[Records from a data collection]

[Start of Attachment]

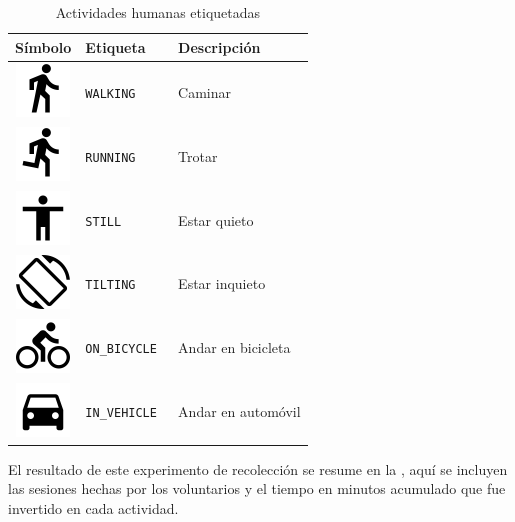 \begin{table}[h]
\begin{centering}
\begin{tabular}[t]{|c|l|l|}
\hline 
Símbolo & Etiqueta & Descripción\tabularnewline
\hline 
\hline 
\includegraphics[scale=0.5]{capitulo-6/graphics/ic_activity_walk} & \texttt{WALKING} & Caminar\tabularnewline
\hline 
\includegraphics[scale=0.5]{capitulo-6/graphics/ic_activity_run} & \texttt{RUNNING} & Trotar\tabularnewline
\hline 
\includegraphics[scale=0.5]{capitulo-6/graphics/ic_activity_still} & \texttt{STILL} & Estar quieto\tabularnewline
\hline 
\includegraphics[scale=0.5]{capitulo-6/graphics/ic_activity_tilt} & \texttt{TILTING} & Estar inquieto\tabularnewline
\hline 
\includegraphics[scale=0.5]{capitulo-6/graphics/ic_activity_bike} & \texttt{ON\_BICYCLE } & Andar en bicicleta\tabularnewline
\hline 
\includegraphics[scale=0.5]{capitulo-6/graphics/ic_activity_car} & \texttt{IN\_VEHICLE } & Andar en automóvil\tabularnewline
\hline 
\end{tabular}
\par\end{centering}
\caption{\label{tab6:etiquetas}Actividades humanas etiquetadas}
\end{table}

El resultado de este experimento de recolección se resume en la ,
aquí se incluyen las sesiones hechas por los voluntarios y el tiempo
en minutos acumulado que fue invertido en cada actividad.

[End of Attachment]
[Start of Attachment]

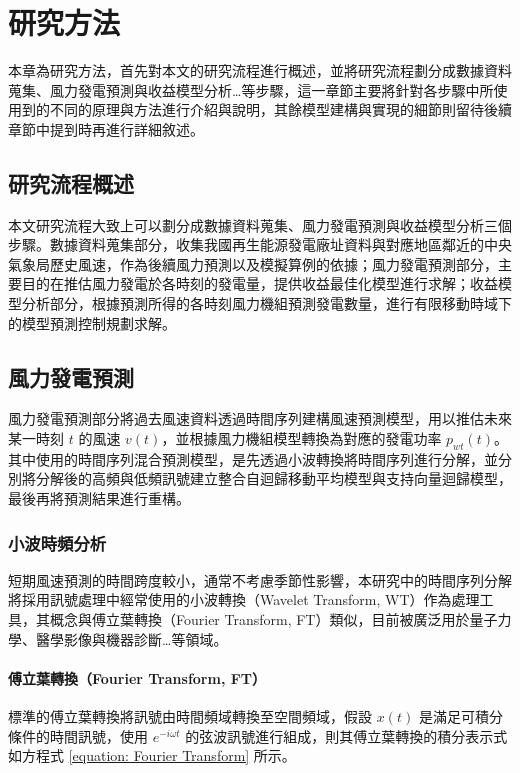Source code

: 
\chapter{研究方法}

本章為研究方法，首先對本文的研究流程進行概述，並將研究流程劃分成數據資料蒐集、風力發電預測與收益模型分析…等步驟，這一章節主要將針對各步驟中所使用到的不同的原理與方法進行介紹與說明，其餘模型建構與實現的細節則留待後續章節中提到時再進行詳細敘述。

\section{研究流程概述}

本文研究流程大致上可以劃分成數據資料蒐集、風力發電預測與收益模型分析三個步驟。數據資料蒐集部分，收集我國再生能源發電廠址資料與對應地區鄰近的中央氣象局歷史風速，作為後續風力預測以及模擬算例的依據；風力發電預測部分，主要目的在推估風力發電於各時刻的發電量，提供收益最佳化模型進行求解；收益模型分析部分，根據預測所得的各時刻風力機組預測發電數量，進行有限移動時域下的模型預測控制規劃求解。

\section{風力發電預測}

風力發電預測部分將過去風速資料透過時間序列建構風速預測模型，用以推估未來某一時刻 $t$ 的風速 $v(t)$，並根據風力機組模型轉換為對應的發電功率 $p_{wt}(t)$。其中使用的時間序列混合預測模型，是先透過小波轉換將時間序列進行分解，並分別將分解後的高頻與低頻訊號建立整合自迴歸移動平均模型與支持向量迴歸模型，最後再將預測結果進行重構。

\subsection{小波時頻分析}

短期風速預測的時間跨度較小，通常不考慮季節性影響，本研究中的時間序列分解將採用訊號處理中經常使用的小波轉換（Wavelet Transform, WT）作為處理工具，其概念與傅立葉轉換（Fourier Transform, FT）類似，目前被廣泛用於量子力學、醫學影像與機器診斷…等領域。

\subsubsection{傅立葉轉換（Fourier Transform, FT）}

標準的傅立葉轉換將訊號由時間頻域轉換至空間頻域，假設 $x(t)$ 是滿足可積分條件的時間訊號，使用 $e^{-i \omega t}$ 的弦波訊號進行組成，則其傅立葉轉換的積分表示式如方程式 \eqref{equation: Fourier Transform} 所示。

[End of Attachment]
[Start of Attachment]

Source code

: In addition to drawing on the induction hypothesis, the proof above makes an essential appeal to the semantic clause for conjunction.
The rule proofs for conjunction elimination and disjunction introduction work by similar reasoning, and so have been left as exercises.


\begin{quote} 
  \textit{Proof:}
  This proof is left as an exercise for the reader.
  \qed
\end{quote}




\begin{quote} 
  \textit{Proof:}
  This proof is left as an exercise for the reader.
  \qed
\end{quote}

[End of Attachment]

What the task requires: The expected result is every line above containing the string "Andar".

Response to the exercise:
\includegraphics[scale=0.5]{capitulo-6/graphics/ic_activity_bike} & \texttt{ON\_BICYCLE } & Andar en bicicleta\tabularnewline
\includegraphics[scale=0.5]{capitulo-6/graphics/ic_activity_car} & \texttt{IN\_VEHICLE } & Andar en automóvil\tabularnewline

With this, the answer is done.